Exhibit 99.3
IMAGE ENTERTAINMENT TERMINATES MERGER AGREEMENT WITH BTP
ACQUISITION COMPANY AND DEMANDS PROMPT PAYMENT OF $4.2 MILLION
BUSINESS INTERRUPTION FEE
Amends Shareholder Rights Plan
CHATSWORTH, Calif. – February 5, 2008 – Image Entertainment, Inc. (NASDAQ: DISK), a leading independent licensee, producer and distributor of home entertainment programming in North America, announced today that it has delivered a notice of termination of its June 27, 2007 amended and restated merger agreement to BTP Acquisition Company, LLC, an affiliate of David Bergstein, and demanded the prompt payment of the $4.2 million business interruption fee required by the merger agreement. In addition, the parties have terminated the discussions that commenced on February 1, 2008.

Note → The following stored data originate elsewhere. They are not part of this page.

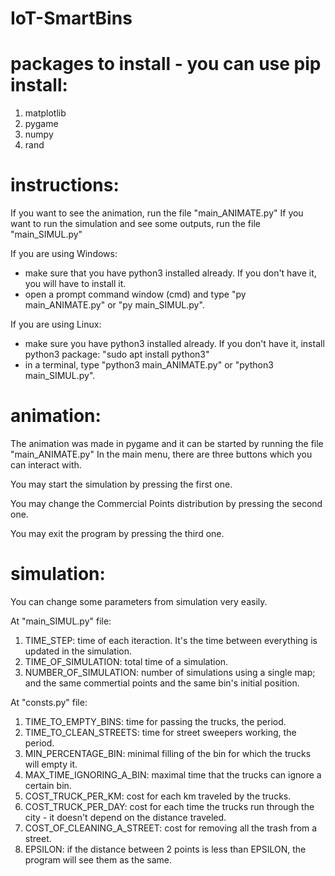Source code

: # IoT-SmartBins

# packages to install - you can use pip install:
1. matplotlib
2. pygame
3. numpy
4. rand

# instructions:
If you want to see the animation, run the file "main_ANIMATE.py"
If you want to run the simulation and see some outputs, run the file "main_SIMUL.py"

If you are using Windows:
- make sure that you have python3 installed already. If you don't have it, you will have to install it.
- open a prompt command window (cmd) and type "py main_ANIMATE.py" or "py main_SIMUL.py".

If you are using Linux:
- make sure you have python3 installed already. If you don't have it, install python3 package: "sudo apt install python3"
- in a terminal, type "python3 main_ANIMATE.py" or "python3 main_SIMUL.py".

# animation:
The animation was made in pygame and it can be started by running the file "main_ANIMATE.py" In the main menu, there are three buttons which you can interact with.

You may start the simulation by pressing the first one. 

You may change the Commercial Points distribution by pressing the second one.

You may exit the program by pressing the third one.

# simulation:
You can change some parameters from simulation very easily.

At "main_SIMUL.py" file:
1. TIME_STEP: time of each iteraction. It's the time between everything is updated in the simulation.
2. TIME_OF_SIMULATION: total time of a simulation.
3. NUMBER_OF_SIMULATION: number of simulations using a single map; and the same commertial points and the same bin's initial position.

At "consts.py" file:
1. TIME_TO_EMPTY_BINS: time for passing the trucks, the period.
2. TIME_TO_CLEAN_STREETS: time for street sweepers working, the period.
3. MIN_PERCENTAGE_BIN: minimal filling of the bin for which the trucks will empty it.
4. MAX_TIME_IGNORING_A_BIN: maximal time that the trucks can ignore a certain bin.
5. COST_TRUCK_PER_KM: cost for each km traveled by the trucks.
6. COST_TRUCK_PER_DAY: cost for each time the trucks run through the city - it doesn't depend on the distance traveled.
7. COST_OF_CLEANING_A_STREET: cost for removing all the trash from a street.
8. EPSILON: if the distance between 2 points is less than EPSILON, the program will see them as the same.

In delivering the notice, Image Entertainment has requested that R2D2, LLC and its wholly owned subsidiary CT1 Holdings, LLC promptly pay Image Entertainment the $4.2 million business interruption fee pursuant to R2D2’s and CT1 Holdings’ guarantee of the $4.2 million fee. Image has instructed that the $3.0 million currently deposited in trust be released to Image and that BTP provide the remaining $1.2 million in cash. In its filings with the Securities & Exchange Commission, BTP identified R2D2 as its sole owner and David Bergstein and Ron Tutor as the sole owners of R2D2.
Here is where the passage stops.